_Recorded information_:

- - - - -

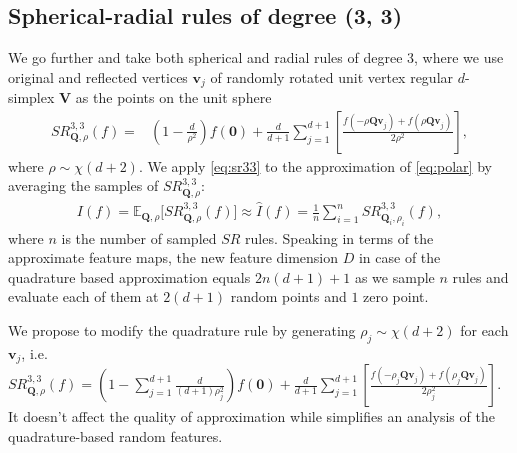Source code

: \subsection{Spherical-radial rules of degree (3, 3)}
We go further and take both spherical and radial rules of degree 3, where we use original and reflected vertices $\mathbf{v}_j$ of randomly rotated unit vertex regular $d$-simplex $\mathbf{V}$ as the points on the unit sphere
\begin{equation}
\begin{split}
\label{eq:sr33}
SR^{3,3}_{\mathbf{Q}, \rho}(f) = &\left (1 - \frac{d}{\rho^2} \right )f(\mathbf{0}) + \frac{d}{d+1}\sum\limits_{j=1}^{d+1} \left[ \frac{f(-\rho \mathbf{Qv}_j) + f(\rho \mathbf{Qv}_j)}{2\rho^2} \right],
\end{split}
\end{equation}
where  ${\rho \sim \chi(d+2)}$. We apply \eqref{eq:sr33} to the approximation of \eqref{eq:polar}
by averaging the samples of $SR^{3,3}_{\mathbf{Q}, \rho}$:
\begin{equation}
\begin{split}
\label{eq:estimate}
    I(f) = \mathbb{E}_{\mathbf{Q}, \rho} \lbrack SR^{3,3}_{\mathbf{Q},\rho}(f) \rbrack \approx \hat{I}(f) = \frac{1}{n}\sum\limits_{i=1}^{n} SR^{3,3}_{\mathbf{Q}_i,\rho_i}(f),
\end{split}
\end{equation}
where $n$ is the number of sampled $SR$ rules. Speaking in terms of the approximate feature maps, the new feature dimension $D$ in case of the quadrature based approximation equals $2n(d+1) + 1$ as we sample $n$ rules and evaluate each of them at $2(d+1)$ random points and $1$ zero point.

We propose to modify the quadrature rule by generating $\rho_j \sim \chi(d + 2)$ for each $\mathbf{v}_j$, i.e.
$SR^{3,3}_{\mathbf{Q}, \rho}(f) = \left (1 - \sum_{j = 1}^{d + 1}\frac{d}{(d + 1)\rho_j^2} \right )f(\mathbf{0}) + \frac{d}{d+1}\sum\limits_{j=1}^{d+1} \left[ \frac{f(-\rho_j \mathbf{Qv}_j) + f(\rho_j \mathbf{Qv}_j)}{2\rho_j^2} \right].$
It doesn't affect the quality of approximation while simplifies an analysis
of the quadrature-based random features.

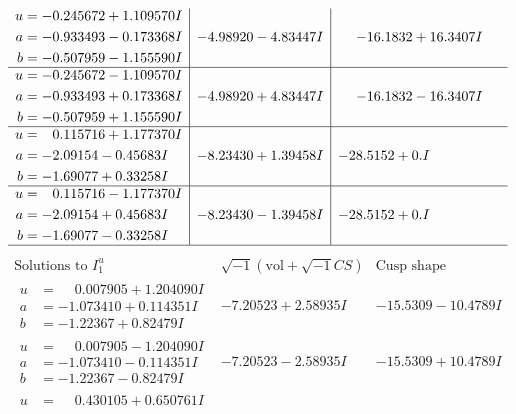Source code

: \documentclass[1p]{elsarticle_modified}
\theoremstyle{definition}
\newcommand{\I}{\sqrt{-1}}
\begin{document}
$$\begin{array}{c|c|c}
\begin{aligned}
u &= -0.245672 + 1.109570 I \\
a &= -0.933493 - 0.173368 I \\
b &= -0.507959 - 1.155590 I\end{aligned}
 & -4.98920 - 4.83447 I & -16.1832 + 16.3407 I \\ \hline\begin{aligned}
u &= -0.245672 - 1.109570 I \\
a &= -0.933493 + 0.173368 I \\
b &= -0.507959 + 1.155590 I\end{aligned}
 & -4.98920 + 4.83447 I & -16.1832 - 16.3407 I \\ \hline\begin{aligned}
u &= \phantom{-}0.115716 + 1.177370 I \\
a &= -2.09154 - 0.45683 I \\
b &= -1.69077 + 0.33258 I\end{aligned}
 & -8.23430 + 1.39458 I & -28.5152 + 0. I\phantom{ +0.000000I} \\ \hline\begin{aligned}
u &= \phantom{-}0.115716 - 1.177370 I \\
a &= -2.09154 + 0.45683 I \\
b &= -1.69077 - 0.33258 I\end{aligned}
 & -8.23430 - 1.39458 I & -28.5152 + 0. I\phantom{ +0.000000I}\\
 \hline 
 \end{array}$$\newpage$$\begin{array}{c|c|c}  
\text{Solutions to }I^u_{1}& \I (\text{vol} + \sqrt{-1}CS) & \text{Cusp shape}\\
 \hline 
\begin{aligned}
u &= \phantom{-}0.007905 + 1.204090 I \\
a &= -1.073410 + 0.114351 I \\
b &= -1.22367 + 0.82479 I\end{aligned}
 & -7.20523 + 2.58935 I & -15.5309 - 10.4789 I \\ \hline\begin{aligned}
u &= \phantom{-}0.007905 - 1.204090 I \\
a &= -1.073410 - 0.114351 I \\
b &= -1.22367 - 0.82479 I\end{aligned}
 & -7.20523 - 2.58935 I & -15.5309 + 10.4789 I \\ \hline\begin{aligned}
u &= \phantom{-}0.430105 + 0.650761 I \\

\end{aligned}
\end{array}$$
\end{document}
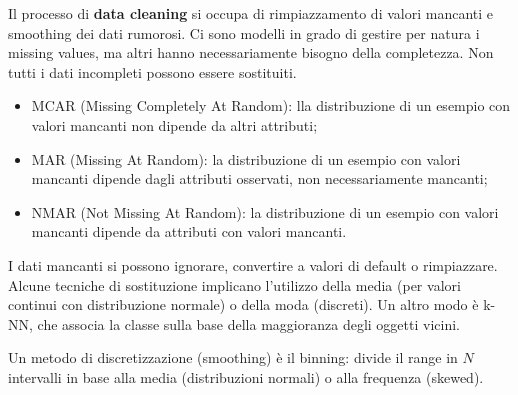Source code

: Il processo di \textbf{data cleaning} si occupa di rimpiazzamento di valori mancanti e smoothing dei dati rumorosi. Ci sono modelli in grado di gestire per natura i missing values, ma altri hanno necessariamente bisogno della completezza. Non tutti i dati incompleti possono essere sostituiti.
\begin{itemize}
	\item MCAR (Missing Completely At Random): lla distribuzione di un esempio con valori mancanti non dipende da altri attributi;
	\item MAR (Missing At Random): la distribuzione di un esempio con valori mancanti dipende dagli attributi osservati, non necessariamente mancanti;
	\item NMAR (Not Missing At Random): la distribuzione di un esempio con valori mancanti dipende da attributi con valori mancanti.
\end{itemize}

I dati mancanti si possono ignorare, convertire a valori di default o rimpiazzare. Alcune tecniche di sostituzione implicano l'utilizzo della media (per valori continui con distribuzione normale) o della moda (discreti). Un altro modo è k-NN, che associa la classe sulla base della maggioranza degli oggetti vicini.

Un metodo di discretizzazione (smoothing) è il binning: divide il range in $N$ intervalli in base alla media (distribuzioni normali) o alla frequenza (skewed).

- - - - -

From the data, pick out every line that includes "radial".

: \subsection{Spherical-radial rules of degree (3, 3)}
We go further and take both spherical and radial rules of degree 3, where we use original and reflected vertices $\mathbf{v}_j$ of randomly rotated unit vertex regular $d$-simplex $\mathbf{V}$ as the points on the unit sphere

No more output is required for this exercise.